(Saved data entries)
********************

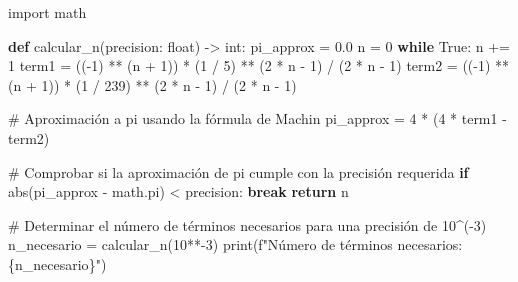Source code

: \documentclass[
  letterpaper,
  DIV=11,
  numbers=noendperiod]{scrartcl}
\newenvironment{Shaded}{\begin{snugshade}}{\end{snugshade}}
\newcommand{\BuiltInTok}[1]{\textcolor[rgb]{0.00,0.23,0.31}{#1}}
\newcommand{\CommentTok}[1]{\textcolor[rgb]{0.37,0.37,0.37}{#1}}
\newcommand{\ControlFlowTok}[1]{\textcolor[rgb]{0.00,0.23,0.31}{\textbf{#1}}}
\newcommand{\DecValTok}[1]{\textcolor[rgb]{0.68,0.00,0.00}{#1}}
\newcommand{\FloatTok}[1]{\textcolor[rgb]{0.68,0.00,0.00}{#1}}
\newcommand{\ImportTok}[1]{\textcolor[rgb]{0.00,0.46,0.62}{#1}}
\newcommand{\KeywordTok}[1]{\textcolor[rgb]{0.00,0.23,0.31}{\textbf{#1}}}
\newcommand{\NormalTok}[1]{\textcolor[rgb]{0.00,0.23,0.31}{#1}}
\newcommand{\OperatorTok}[1]{\textcolor[rgb]{0.37,0.37,0.37}{#1}}
\newcommand{\SpecialCharTok}[1]{\textcolor[rgb]{0.37,0.37,0.37}{#1}}
\newcommand{\SpecialStringTok}[1]{\textcolor[rgb]{0.13,0.47,0.30}{#1}}
\newcommand{\VariableTok}[1]{\textcolor[rgb]{0.07,0.07,0.07}{#1}}
\begin{document}
\begin{Shaded}
\begin{Highlighting}[]
\ImportTok{import}\NormalTok{ math}

\KeywordTok{def}\NormalTok{ calcular\_n(precision: }\BuiltInTok{float}\NormalTok{) }\OperatorTok{{-}\textgreater{}} \BuiltInTok{int}\NormalTok{:}
\NormalTok{    pi\_approx }\OperatorTok{=} \FloatTok{0.0}
\NormalTok{    n }\OperatorTok{=} \DecValTok{0}
    \ControlFlowTok{while} \VariableTok{True}\NormalTok{:}
\NormalTok{        n }\OperatorTok{+=} \DecValTok{1}
\NormalTok{        term1 }\OperatorTok{=}\NormalTok{ ((}\OperatorTok{{-}}\DecValTok{1}\NormalTok{) }\OperatorTok{**}\NormalTok{ (n }\OperatorTok{+} \DecValTok{1}\NormalTok{)) }\OperatorTok{*}\NormalTok{ (}\DecValTok{1} \OperatorTok{/} \DecValTok{5}\NormalTok{) }\OperatorTok{**}\NormalTok{ (}\DecValTok{2} \OperatorTok{*}\NormalTok{ n }\OperatorTok{{-}} \DecValTok{1}\NormalTok{) }\OperatorTok{/}\NormalTok{ (}\DecValTok{2} \OperatorTok{*}\NormalTok{ n }\OperatorTok{{-}} \DecValTok{1}\NormalTok{)}
\NormalTok{        term2 }\OperatorTok{=}\NormalTok{ ((}\OperatorTok{{-}}\DecValTok{1}\NormalTok{) }\OperatorTok{**}\NormalTok{ (n }\OperatorTok{+} \DecValTok{1}\NormalTok{)) }\OperatorTok{*}\NormalTok{ (}\DecValTok{1} \OperatorTok{/} \DecValTok{239}\NormalTok{) }\OperatorTok{**}\NormalTok{ (}\DecValTok{2} \OperatorTok{*}\NormalTok{ n }\OperatorTok{{-}} \DecValTok{1}\NormalTok{) }\OperatorTok{/}\NormalTok{ (}\DecValTok{2} \OperatorTok{*}\NormalTok{ n }\OperatorTok{{-}} \DecValTok{1}\NormalTok{)}
        
        \CommentTok{\# Aproximación a pi usando la fórmula de Machin}
\NormalTok{        pi\_approx }\OperatorTok{=} \DecValTok{4} \OperatorTok{*}\NormalTok{ (}\DecValTok{4} \OperatorTok{*}\NormalTok{ term1 }\OperatorTok{{-}}\NormalTok{ term2)}
        
        \CommentTok{\# Comprobar si la aproximación de pi cumple con la precisión requerida}
        \ControlFlowTok{if} \BuiltInTok{abs}\NormalTok{(pi\_approx }\OperatorTok{{-}}\NormalTok{ math.pi) }\OperatorTok{\textless{}}\NormalTok{ precision:}
            \ControlFlowTok{break}
    \ControlFlowTok{return}\NormalTok{ n}

\CommentTok{\# Determinar el número de términos necesarios para una precisión de 10\^{}({-}3)}
\NormalTok{n\_necesario }\OperatorTok{=}\NormalTok{ calcular\_n(}\DecValTok{10}\OperatorTok{**{-}}\DecValTok{3}\NormalTok{)}
\BuiltInTok{print}\NormalTok{(}\SpecialStringTok{f"Número de términos necesarios: }\SpecialCharTok{\{}\NormalTok{n\_necesario}\SpecialCharTok{\}}\SpecialStringTok{"}\NormalTok{)}
\end{Highlighting}
\end{Shaded}
\end{document}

********************

What is required: Write out each line above with the word "términos".

Written response:
\CommentTok{\# Determinar el número de términos necesarios para una precisión de 10\^{}({-}3)}
\BuiltInTok{print}\NormalTok{(}\SpecialStringTok{f"Número de términos necesarios: }\SpecialCharTok{\{}\NormalTok{n\_necesario}\SpecialCharTok{\}}\SpecialStringTok{"}\NormalTok{)}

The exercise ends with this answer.